Search the listing below for the word "homeworld" and copy each line where it appears.

### Data records
----------
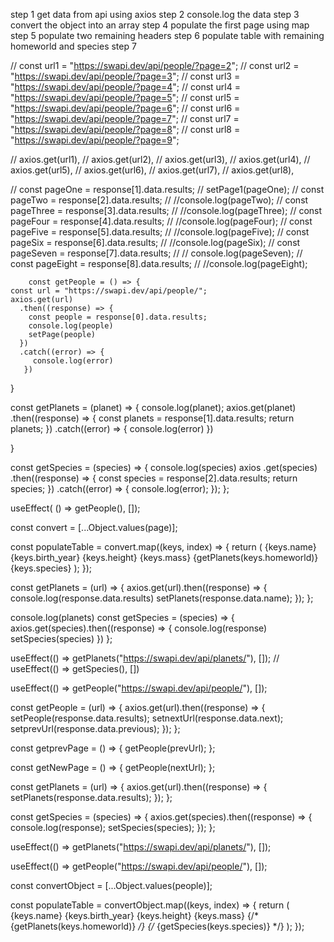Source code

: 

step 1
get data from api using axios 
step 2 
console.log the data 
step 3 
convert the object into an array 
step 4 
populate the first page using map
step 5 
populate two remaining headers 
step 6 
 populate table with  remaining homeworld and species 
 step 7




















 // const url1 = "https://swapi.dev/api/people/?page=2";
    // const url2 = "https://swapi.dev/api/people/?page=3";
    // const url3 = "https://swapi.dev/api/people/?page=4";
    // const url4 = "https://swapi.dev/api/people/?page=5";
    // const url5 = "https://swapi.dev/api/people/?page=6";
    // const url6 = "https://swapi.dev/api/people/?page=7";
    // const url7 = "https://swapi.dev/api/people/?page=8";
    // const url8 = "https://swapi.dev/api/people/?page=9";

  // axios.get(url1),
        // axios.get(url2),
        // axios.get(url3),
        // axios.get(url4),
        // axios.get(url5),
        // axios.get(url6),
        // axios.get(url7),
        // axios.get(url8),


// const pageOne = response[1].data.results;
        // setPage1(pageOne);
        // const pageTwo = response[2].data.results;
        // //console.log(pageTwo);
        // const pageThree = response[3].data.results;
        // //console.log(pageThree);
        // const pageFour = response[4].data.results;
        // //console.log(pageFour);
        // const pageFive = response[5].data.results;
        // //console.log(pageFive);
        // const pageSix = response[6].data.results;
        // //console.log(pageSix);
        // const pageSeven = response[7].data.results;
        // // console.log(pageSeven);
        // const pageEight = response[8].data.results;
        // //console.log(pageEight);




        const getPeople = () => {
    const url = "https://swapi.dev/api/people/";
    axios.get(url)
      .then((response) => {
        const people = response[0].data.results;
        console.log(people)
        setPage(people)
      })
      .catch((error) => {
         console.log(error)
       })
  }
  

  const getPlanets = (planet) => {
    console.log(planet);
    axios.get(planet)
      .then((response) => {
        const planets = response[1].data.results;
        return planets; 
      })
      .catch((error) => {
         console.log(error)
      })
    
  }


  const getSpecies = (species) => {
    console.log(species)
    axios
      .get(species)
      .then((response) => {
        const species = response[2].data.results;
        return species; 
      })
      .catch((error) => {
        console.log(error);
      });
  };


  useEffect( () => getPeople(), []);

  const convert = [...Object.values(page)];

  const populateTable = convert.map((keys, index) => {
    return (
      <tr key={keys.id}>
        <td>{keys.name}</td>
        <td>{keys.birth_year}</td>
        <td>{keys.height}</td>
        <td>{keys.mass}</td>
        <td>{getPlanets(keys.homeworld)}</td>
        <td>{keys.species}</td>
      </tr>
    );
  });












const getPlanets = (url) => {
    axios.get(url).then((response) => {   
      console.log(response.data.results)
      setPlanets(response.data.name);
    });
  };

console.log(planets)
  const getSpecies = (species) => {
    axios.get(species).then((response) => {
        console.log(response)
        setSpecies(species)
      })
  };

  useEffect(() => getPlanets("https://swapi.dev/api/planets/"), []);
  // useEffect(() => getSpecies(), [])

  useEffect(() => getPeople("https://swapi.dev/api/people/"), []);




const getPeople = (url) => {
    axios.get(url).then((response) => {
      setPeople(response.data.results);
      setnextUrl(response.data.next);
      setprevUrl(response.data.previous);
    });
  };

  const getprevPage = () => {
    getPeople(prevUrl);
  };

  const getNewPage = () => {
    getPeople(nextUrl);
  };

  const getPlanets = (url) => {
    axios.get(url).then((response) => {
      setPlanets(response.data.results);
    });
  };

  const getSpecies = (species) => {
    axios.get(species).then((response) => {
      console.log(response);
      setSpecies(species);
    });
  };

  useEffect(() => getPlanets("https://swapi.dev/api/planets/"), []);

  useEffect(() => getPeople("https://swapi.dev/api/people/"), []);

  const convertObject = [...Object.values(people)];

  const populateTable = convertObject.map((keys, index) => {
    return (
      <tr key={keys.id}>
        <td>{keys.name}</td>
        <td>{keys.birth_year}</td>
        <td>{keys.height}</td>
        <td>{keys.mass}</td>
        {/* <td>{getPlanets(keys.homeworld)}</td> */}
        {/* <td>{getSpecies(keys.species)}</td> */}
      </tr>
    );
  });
----------
### Result
 populate table with  remaining homeworld and species 
        <td>{getPlanets(keys.homeworld)}</td>
        {/* <td>{getPlanets(keys.homeworld)}</td> */}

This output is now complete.